The tendency of earnings estimates to fall

christian11 at mindspring.com christian11 at mindspring.com
Fri Apr 6 09:23:33 PDT 2001


Charles explained that:

an increase in constant capital relative to variable capital, of new more productive or efficient machines, where "more productive" means more unit commodities produced per workperson hour, [means] that a productivity boom would not be a reason to expect profit rates to go up, but to expect them to go down . . .

But by virtue of its swift devaluation, the value of the new revolutionary capital is actually pretty low. So would be the organic composition, and hence the drag on profits, presumably.

I have other questions about the theory, though. Fernando Vianello says this on the labor theory of value: "Since the prices of production differ from values only on account of the different distribution of the overall surplus-value of the economy, according to Marx the rate of profits is actually determined . . . by the labor theory of value. The prices of production are then obtained from the values by replacing the surplus value produced in each branch of production with part of the overall surplus-value of the economy belonging to that branch according to the general rate of profits."

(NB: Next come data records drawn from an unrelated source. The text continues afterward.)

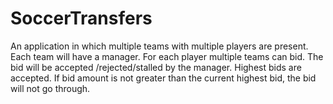 # SoccerTransfers
An application in which multiple teams with multiple players are present. Each team will have a manager. 
For each player multiple teams can bid. The bid will be accepted /rejected/stalled by the manager. Highest 
bids are accepted. If bid amount is not greater than the current highest bid, the bid will not go through.
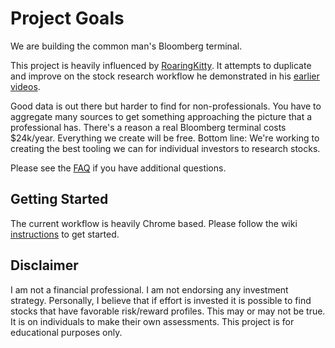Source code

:# Project Goals
We are building the common man's Bloomberg terminal.

This project is heavily influenced by [RoaringKitty](https://www.youtube.com/c/RoaringKitty/videos). It attempts to duplicate and improve on the stock research workflow he demonstrated in his [earlier](https://www.youtube.com/watch?v=x2CBcthRVKE) [videos](https://www.youtube.com/watch?v=7wjWnMcdnlQ&t=3s).

Good data is out there but harder to find for non-professionals. You have to aggregate many sources to get something approaching the picture that a professional has. There's a reason a real Bloomberg terminal costs $24k/year. Everything we create will be free. Bottom line: We're working to creating the best tooling we can for individual investors to research stocks.

Please see the [FAQ](https://github.com/SimianAstronaut7/Project_Simian_Astronaut/wiki/FAQ) if you have additional questions.

## Getting Started
The current workflow is heavily Chrome based. Please follow the wiki [instructions](https://github.com/SimianAstronaut7/Project_Simian_Astronaut/wiki/Chrome-Setup) to get started. 

## Disclaimer
I am not a financial professional. I am not endorsing any investment strategy. Personally, I  believe that if effort is invested it is possible to find stocks that have favorable risk/reward profiles. This may or may not be true. It is on individuals to make their own assessments. This project is for educational purposes only.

If that's true, distribution determines both prices and the general rate of profit, but the general rate of profit precedes price. If that's true, then I'm still left wondering about the way of understanding actual profit rates, and the distribution mechanism, other than to say that it's competitive. Wouldn't the point of the distribution mechanism be to account for the way that, for example, the bourgeoisie could actively squeeze wages? Why this equilibrium assumption?